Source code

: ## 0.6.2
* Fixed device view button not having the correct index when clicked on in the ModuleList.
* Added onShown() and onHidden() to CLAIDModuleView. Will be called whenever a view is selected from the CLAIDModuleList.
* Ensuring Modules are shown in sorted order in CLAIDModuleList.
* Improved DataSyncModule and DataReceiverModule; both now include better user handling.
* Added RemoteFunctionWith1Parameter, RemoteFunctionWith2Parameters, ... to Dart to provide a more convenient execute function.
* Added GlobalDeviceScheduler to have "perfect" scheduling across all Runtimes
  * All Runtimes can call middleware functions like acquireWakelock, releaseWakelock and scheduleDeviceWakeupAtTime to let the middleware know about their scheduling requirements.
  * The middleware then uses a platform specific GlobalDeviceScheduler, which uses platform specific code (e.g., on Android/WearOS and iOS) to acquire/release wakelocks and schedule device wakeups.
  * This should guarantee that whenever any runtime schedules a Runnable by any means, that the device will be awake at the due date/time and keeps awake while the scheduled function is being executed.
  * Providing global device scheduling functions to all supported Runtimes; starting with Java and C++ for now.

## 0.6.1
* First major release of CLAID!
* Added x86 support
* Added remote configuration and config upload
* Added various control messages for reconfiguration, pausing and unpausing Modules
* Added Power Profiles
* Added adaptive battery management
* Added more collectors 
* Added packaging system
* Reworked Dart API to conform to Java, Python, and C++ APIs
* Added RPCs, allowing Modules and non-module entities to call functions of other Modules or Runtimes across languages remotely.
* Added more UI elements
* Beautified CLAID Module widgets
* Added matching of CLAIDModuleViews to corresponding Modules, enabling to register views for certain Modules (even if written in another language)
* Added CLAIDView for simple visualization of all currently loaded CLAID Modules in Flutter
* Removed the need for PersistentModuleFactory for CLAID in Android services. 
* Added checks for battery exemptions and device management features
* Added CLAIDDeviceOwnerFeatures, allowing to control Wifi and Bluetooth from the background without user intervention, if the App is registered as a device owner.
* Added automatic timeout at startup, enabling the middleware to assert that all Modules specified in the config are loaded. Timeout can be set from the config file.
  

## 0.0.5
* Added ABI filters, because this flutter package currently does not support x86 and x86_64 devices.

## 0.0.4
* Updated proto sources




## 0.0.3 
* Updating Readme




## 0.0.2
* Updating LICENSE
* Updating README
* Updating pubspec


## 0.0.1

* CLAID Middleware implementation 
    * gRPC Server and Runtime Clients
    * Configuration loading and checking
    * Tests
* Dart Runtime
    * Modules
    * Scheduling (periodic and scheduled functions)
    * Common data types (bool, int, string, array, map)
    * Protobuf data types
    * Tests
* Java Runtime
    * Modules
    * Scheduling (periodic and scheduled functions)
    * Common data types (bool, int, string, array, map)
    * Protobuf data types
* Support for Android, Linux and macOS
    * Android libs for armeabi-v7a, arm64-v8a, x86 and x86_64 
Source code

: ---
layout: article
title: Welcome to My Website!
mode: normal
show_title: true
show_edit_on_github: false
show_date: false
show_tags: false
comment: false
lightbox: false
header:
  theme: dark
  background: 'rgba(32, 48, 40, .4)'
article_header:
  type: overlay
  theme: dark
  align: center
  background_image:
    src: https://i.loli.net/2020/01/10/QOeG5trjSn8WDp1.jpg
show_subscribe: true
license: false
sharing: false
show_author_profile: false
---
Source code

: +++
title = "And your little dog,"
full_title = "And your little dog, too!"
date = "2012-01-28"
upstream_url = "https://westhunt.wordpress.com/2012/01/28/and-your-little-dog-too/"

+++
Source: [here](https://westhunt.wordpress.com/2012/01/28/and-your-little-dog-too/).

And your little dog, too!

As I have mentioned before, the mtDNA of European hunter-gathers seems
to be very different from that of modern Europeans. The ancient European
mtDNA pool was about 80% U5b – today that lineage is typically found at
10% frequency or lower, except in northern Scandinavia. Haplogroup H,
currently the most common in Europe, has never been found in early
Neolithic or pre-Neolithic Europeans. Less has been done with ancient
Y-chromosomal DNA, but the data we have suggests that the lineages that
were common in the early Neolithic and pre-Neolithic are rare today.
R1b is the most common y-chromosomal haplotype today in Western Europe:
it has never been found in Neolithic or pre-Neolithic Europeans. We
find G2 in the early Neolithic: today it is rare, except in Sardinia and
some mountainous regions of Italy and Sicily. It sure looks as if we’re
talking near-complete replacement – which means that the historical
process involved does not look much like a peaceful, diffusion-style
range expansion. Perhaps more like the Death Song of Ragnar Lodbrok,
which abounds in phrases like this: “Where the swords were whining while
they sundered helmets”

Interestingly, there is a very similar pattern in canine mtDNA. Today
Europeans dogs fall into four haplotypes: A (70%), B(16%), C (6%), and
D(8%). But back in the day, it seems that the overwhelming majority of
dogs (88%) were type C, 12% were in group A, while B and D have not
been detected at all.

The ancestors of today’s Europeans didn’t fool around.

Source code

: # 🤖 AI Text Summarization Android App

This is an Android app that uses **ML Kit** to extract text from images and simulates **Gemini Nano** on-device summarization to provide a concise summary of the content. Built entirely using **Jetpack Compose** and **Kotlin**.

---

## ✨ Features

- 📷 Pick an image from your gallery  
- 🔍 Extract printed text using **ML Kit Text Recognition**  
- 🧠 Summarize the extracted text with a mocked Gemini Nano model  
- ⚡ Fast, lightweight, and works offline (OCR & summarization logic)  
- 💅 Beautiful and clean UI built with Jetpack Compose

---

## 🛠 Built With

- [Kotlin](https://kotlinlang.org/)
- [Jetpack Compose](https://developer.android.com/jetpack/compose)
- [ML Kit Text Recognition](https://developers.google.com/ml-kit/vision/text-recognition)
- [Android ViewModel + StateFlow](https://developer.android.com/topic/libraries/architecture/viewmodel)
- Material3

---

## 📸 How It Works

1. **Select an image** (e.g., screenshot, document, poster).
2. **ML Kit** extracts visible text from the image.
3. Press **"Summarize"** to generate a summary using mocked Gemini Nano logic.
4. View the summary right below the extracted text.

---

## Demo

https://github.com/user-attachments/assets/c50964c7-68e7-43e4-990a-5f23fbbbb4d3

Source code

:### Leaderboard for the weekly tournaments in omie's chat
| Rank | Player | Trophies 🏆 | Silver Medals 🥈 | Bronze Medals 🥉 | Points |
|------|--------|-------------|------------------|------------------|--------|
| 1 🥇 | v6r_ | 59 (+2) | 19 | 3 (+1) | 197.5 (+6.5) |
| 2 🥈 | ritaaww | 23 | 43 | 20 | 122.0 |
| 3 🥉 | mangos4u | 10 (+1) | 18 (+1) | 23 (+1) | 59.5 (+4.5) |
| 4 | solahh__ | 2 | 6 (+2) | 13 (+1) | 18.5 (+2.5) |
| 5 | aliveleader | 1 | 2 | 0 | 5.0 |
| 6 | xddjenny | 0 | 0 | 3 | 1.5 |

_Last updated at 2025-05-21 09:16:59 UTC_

▬▬▬▬▬▬

> _What is needed_: In full and without alteration, repeat the records.

> _Completed task_:
Source code

: ## 0.6.2
* Fixed device view button not having the correct index when clicked on in the ModuleList.
* Added onShown() and onHidden() to CLAIDModuleView. Will be called whenever a view is selected from the CLAIDModuleList.
* Ensuring Modules are shown in sorted order in CLAIDModuleList.
* Improved DataSyncModule and DataReceiverModule; both now include better user handling.
* Added RemoteFunctionWith1Parameter, RemoteFunctionWith2Parameters, ... to Dart to provide a more convenient execute function.
* Added GlobalDeviceScheduler to have "perfect" scheduling across all Runtimes
  * All Runtimes can call middleware functions like acquireWakelock, releaseWakelock and scheduleDeviceWakeupAtTime to let the middleware know about their scheduling requirements.
  * The middleware then uses a platform specific GlobalDeviceScheduler, which uses platform specific code (e.g., on Android/WearOS and iOS) to acquire/release wakelocks and schedule device wakeups.
  * This should guarantee that whenever any runtime schedules a Runnable by any means, that the device will be awake at the due date/time and keeps awake while the scheduled function is being executed.
  * Providing global device scheduling functions to all supported Runtimes; starting with Java and C++ for now.

## 0.6.1
* First major release of CLAID!
* Added x86 support
* Added remote configuration and config upload
* Added various control messages for reconfiguration, pausing and unpausing Modules
* Added Power Profiles
* Added adaptive battery management
* Added more collectors 
* Added packaging system
* Reworked Dart API to conform to Java, Python, and C++ APIs
* Added RPCs, allowing Modules and non-module entities to call functions of other Modules or Runtimes across languages remotely.
* Added more UI elements
* Beautified CLAID Module widgets
* Added matching of CLAIDModuleViews to corresponding Modules, enabling to register views for certain Modules (even if written in another language)
* Added CLAIDView for simple visualization of all currently loaded CLAID Modules in Flutter
* Removed the need for PersistentModuleFactory for CLAID in Android services. 
* Added checks for battery exemptions and device management features
* Added CLAIDDeviceOwnerFeatures, allowing to control Wifi and Bluetooth from the background without user intervention, if the App is registered as a device owner.
* Added automatic timeout at startup, enabling the middleware to assert that all Modules specified in the config are loaded. Timeout can be set from the config file.
  

## 0.0.5
* Added ABI filters, because this flutter package currently does not support x86 and x86_64 devices.

## 0.0.4
* Updated proto sources




## 0.0.3 
* Updating Readme




## 0.0.2
* Updating LICENSE
* Updating README
* Updating pubspec


## 0.0.1

* CLAID Middleware implementation 
    * gRPC Server and Runtime Clients
    * Configuration loading and checking
    * Tests
* Dart Runtime
    * Modules
    * Scheduling (periodic and scheduled functions)
    * Common data types (bool, int, string, array, map)
    * Protobuf data types
    * Tests
* Java Runtime
    * Modules
    * Scheduling (periodic and scheduled functions)
    * Common data types (bool, int, string, array, map)
    * Protobuf data types
* Support for Android, Linux and macOS
    * Android libs for armeabi-v7a, arm64-v8a, x86 and x86_64 
Source code

: ---
layout: article
title: Welcome to My Website!
mode: normal
show_title: true
show_edit_on_github: false
show_date: false
show_tags: false
comment: false
lightbox: false
header:
  theme: dark
  background: 'rgba(32, 48, 40, .4)'
article_header:
  type: overlay
  theme: dark
  align: center
  background_image:
    src: https://i.loli.net/2020/01/10/QOeG5trjSn8WDp1.jpg
show_subscribe: true
license: false
sharing: false
show_author_profile: false
---
Source code

: +++
title = "And your little dog,"
full_title = "And your little dog, too!"
date = "2012-01-28"
upstream_url = "https://westhunt.wordpress.com/2012/01/28/and-your-little-dog-too/"

+++
Source: [here](https://westhunt.wordpress.com/2012/01/28/and-your-little-dog-too/).

And your little dog, too!

As I have mentioned before, the mtDNA of European hunter-gathers seems
to be very different from that of modern Europeans. The ancient European
mtDNA pool was about 80% U5b – today that lineage is typically found at
10% frequency or lower, except in northern Scandinavia. Haplogroup H,
currently the most common in Europe, has never been found in early
Neolithic or pre-Neolithic Europeans. Less has been done with ancient
Y-chromosomal DNA, but the data we have suggests that the lineages that
were common in the early Neolithic and pre-Neolithic are rare today.
R1b is the most common y-chromosomal haplotype today in Western Europe:
it has never been found in Neolithic or pre-Neolithic Europeans. We
find G2 in the early Neolithic: today it is rare, except in Sardinia and
some mountainous regions of Italy and Sicily. It sure looks as if we’re
talking near-complete replacement – which means that the historical
process involved does not look much like a peaceful, diffusion-style
range expansion. Perhaps more like the Death Song of Ragnar Lodbrok,
which abounds in phrases like this: “Where the swords were whining while
they sundered helmets”

Interestingly, there is a very similar pattern in canine mtDNA. Today
Europeans dogs fall into four haplotypes: A (70%), B(16%), C (6%), and
D(8%). But back in the day, it seems that the overwhelming majority of
dogs (88%) were type C, 12% were in group A, while B and D have not
been detected at all.

The ancestors of today’s Europeans didn’t fool around.

Source code

: # 🤖 AI Text Summarization Android App

This is an Android app that uses **ML Kit** to extract text from images and simulates **Gemini Nano** on-device summarization to provide a concise summary of the content. Built entirely using **Jetpack Compose** and **Kotlin**.

---

## ✨ Features

- 📷 Pick an image from your gallery  
- 🔍 Extract printed text using **ML Kit Text Recognition**  
- 🧠 Summarize the extracted text with a mocked Gemini Nano model  
- ⚡ Fast, lightweight, and works offline (OCR & summarization logic)  
- 💅 Beautiful and clean UI built with Jetpack Compose

---

## 🛠 Built With

- [Kotlin](https://kotlinlang.org/)
- [Jetpack Compose](https://developer.android.com/jetpack/compose)
- [ML Kit Text Recognition](https://developers.google.com/ml-kit/vision/text-recognition)
- [Android ViewModel + StateFlow](https://developer.android.com/topic/libraries/architecture/viewmodel)
- Material3

---

## 📸 How It Works

1. **Select an image** (e.g., screenshot, document, poster).
2. **ML Kit** extracts visible text from the image.
3. Press **"Summarize"** to generate a summary using mocked Gemini Nano logic.
4. View the summary right below the extracted text.

---

## Demo

https://github.com/user-attachments/assets/c50964c7-68e7-43e4-990a-5f23fbbbb4d3

Source code

:### Leaderboard for the weekly tournaments in omie's chat
| Rank | Player | Trophies 🏆 | Silver Medals 🥈 | Bronze Medals 🥉 | Points |
|------|--------|-------------|------------------|------------------|--------|
| 1 🥇 | v6r_ | 59 (+2) | 19 | 3 (+1) | 197.5 (+6.5) |
| 2 🥈 | ritaaww | 23 | 43 | 20 | 122.0 |
| 3 🥉 | mangos4u | 10 (+1) | 18 (+1) | 23 (+1) | 59.5 (+4.5) |
| 4 | solahh__ | 2 | 6 (+2) | 13 (+1) | 18.5 (+2.5) |
| 5 | aliveleader | 1 | 2 | 0 | 5.0 |
| 6 | xddjenny | 0 | 0 | 3 | 1.5 |

_Last updated at 2025-05-21 09:16:59 UTC_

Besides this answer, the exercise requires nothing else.